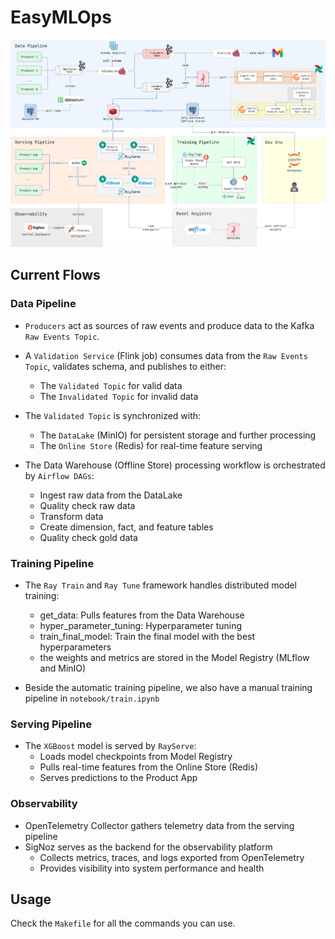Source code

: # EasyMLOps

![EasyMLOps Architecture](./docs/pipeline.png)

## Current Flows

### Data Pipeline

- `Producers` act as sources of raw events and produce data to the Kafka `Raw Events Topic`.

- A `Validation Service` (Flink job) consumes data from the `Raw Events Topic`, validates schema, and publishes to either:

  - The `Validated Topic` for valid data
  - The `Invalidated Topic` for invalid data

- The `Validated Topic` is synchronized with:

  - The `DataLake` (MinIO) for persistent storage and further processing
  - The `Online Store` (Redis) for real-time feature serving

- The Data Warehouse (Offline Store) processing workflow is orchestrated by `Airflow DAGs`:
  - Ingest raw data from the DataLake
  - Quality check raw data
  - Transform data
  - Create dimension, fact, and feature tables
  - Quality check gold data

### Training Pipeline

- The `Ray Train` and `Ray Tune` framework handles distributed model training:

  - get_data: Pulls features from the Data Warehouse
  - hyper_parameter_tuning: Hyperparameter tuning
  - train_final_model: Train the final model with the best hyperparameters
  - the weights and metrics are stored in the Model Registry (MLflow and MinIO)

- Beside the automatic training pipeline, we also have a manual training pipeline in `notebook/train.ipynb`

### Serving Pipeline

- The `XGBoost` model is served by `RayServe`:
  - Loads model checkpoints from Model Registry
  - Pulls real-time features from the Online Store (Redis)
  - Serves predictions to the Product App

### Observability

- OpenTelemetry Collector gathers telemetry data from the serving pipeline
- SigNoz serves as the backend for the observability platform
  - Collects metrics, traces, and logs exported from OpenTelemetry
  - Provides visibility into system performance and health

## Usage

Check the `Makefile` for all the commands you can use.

==

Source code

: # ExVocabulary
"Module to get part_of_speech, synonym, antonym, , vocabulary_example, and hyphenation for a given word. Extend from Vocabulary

==

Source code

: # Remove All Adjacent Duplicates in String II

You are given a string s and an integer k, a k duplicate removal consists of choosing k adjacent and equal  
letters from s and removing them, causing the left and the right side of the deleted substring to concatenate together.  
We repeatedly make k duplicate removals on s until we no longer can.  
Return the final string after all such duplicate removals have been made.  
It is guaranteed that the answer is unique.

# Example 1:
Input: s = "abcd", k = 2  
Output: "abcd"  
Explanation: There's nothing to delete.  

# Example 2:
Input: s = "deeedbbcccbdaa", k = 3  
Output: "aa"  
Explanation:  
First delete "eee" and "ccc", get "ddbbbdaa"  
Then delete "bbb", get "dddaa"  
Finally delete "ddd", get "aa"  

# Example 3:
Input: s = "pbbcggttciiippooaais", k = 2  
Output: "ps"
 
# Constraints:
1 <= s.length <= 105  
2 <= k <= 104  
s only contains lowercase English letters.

> _Problem to solve_: Retrieve all lines from the data that contain the string "have".

> _Completed task_:
- Beside the automatic training pipeline, we also have a manual training pipeline in `notebook/train.ipynb`
Return the final string after all such duplicate removals have been made.  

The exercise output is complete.